The quartet is the product of jazz performance programs at UNI and UI, and before that, high school band musicians. They’ve been playing in groups for thousands of hours over many years, and yet they’re still in their 20s.
Their ensemble playing is fluid, casual yet serious, and squarely in the center of the tradition of jazz performance. Interestingly, they don’t hark back to the ’50s and ’60s jazz that dominated jazz teaching even 20 years ago. Sam Ross and his band more often reference the late 1960s and 1970s, when there was a flowering of new ideas in jazz put forward by the alumni of Miles Davis’ various ensembles.
They opened with a funk performance of the Miles Davis song “Nardis,” giving it a funk backbeat. Next was Herbie Hancock’s “Sunflower,” establishing a trend of songs from that crucial time when jazz went electric.
But this group wasn’t born when the songs they played were written, and their musical influences include hip hop. A lot of young musicians come to jazz by combing WhoSampled.com to find where their favorite hip-hop producers got their grooves.
The Sam Ross quartet didn’t play any of their own original compositions, instead putting their a novel stamp on a musical era that shook up the jazz world. The quality of their playing and the interplay, particularly between the keyboard and drums, made it an engrossing listen.

Michael Sarian’s band similarly takes inspiration from Miles Davis and the electric period that started with “In A Silent Way.” The famous Miles recordings like “Bitches Brew” were put together with tape edits.

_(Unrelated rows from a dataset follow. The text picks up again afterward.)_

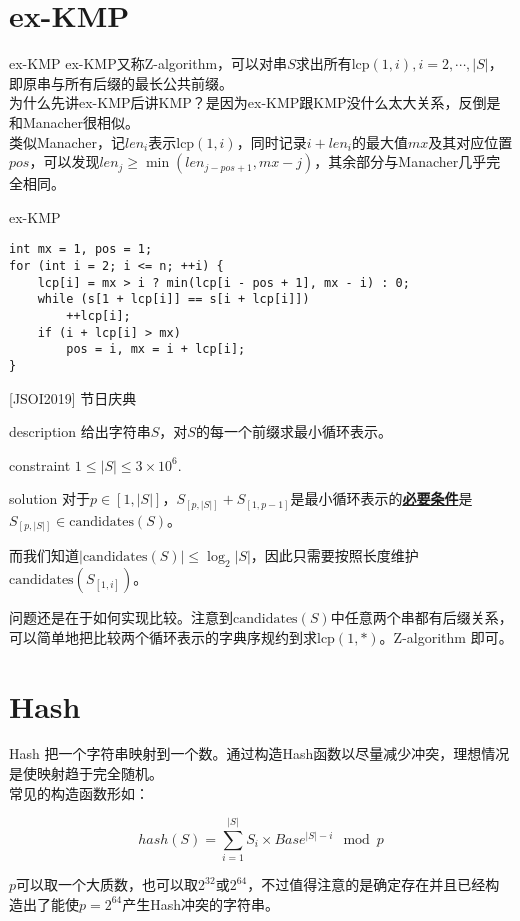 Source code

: \documentclass{beamer}
\theoremstyle{compact}
\def\obj#1{\textbf{\uline{#1}}}
\def\le{\leqslant}
\def\ge{\geqslant}
\def\lcp{\textrm{lcp}}
\begin{document}
\section{ex-KMP}
\begin{frame}{ex-KMP}
	ex-KMP又称Z-algorithm，可以对串$S$求出所有$\lcp(1,i), i = 2, \cdots, |S|$，即原串与所有后缀的最长公共前缀。
	\\
	
	为什么先讲ex-KMP后讲KMP？是因为ex-KMP跟KMP没什么太大关系，反倒是和Manacher很相似。
	\\
	
	类似Manacher，记$len_i$表示$\lcp(1,i)$，同时记录$i+len_i$的最大值$mx$及其对应位置$pos$，可以发现$len_j \ge \min(len_{j-pos+1},mx-j)$，其余部分与Manacher几乎完全相同。
\end{frame}
\begin{frame}[fragile]{ex-KMP}
	\begin{verbatim}
int mx = 1, pos = 1;
for (int i = 2; i <= n; ++i) {
    lcp[i] = mx > i ? min(lcp[i - pos + 1], mx - i) : 0;
    while (s[1 + lcp[i]] == s[i + lcp[i]])
        ++lcp[i];
    if (i + lcp[i] > mx)
        pos = i, mx = i + lcp[i];
}
	\end{verbatim}
\end{frame}
\begin{frame}{[JSOI2019] 节日庆典}
	\begin{block}{description}
		给出字符串$S$，对$S$的每一个前缀求最小循环表示。
	\end{block}
	\begin{block}{constraint}
		$1 \le |S| \le 3 \times 10^6.$
	\end{block}
	\pause
	\begin{block}{solution}
		对于$p \in [1, |S|]$，$S_{[p, |S|]} + S_{[1, p - 1]}$是最小循环表示的\obj{必要条件}是$S_{[p, |S|]} \in \textrm{candidates}(S)$。

		而我们知道$|\textrm{candidates}(S)| \le \log_2|S|$，因此只需要按照长度维护$\textrm{candidates}(S_{[1, i]})$。

		问题还是在于如何实现比较。注意到$\textrm{candidates}(S)$中任意两个串都有后缀关系，可以简单地把比较两个循环表示的字典序规约到求$\lcp(1, *)$。Z-algorithm 即可。
	\end{block}
\end{frame}


\section{Hash}
\begin{frame}{Hash}
	把一个字符串映射到一个数。通过构造Hash函数以尽量减少冲突，理想情况是使映射趋于完全随机。\\
	
	常见的构造函数形如：
	
	$$hash(S)=\sum_{i=1}^{|S|}S_i\times Base^{|S|-i} \mod p$$
	
	$p$可以取一个大质数，也可以取$2^{32}$或$2^{64}$，不过值得注意的是确定存在并且已经构造出了能使$p=2^{64}$产生Hash冲突的字符串。
\end{frame}
\end{document}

Sarian and his band (Santiago Leibson on keyboards, Marty Kenney on electric bass and Nathan Ellman Bell on drums) have their own musical mysteries to work out, even as they echo Miles’ musical vocabulary. They have adopted synths and effects for keyboards and Sarian’s trumpet.
Their songs are based around themes and fragments that you can hear on their album Esquina, but every performance is different, full of improvisatory twists and turns. They’re not imitating anyone; Miles Davis might be a touchstone (as he is for the Sam Ross Quartet), but the music is about being in the moment. They know where they’re going, but they’re creative about how they get there.
Jazz is freedom, with something new created every time one plays a song, even if it’s been played a thousand times before. The freedom of improvisation is balanced against the intention of the original creator. Playing is an act of recreation, adding a link to a chain in jazz’s storied history.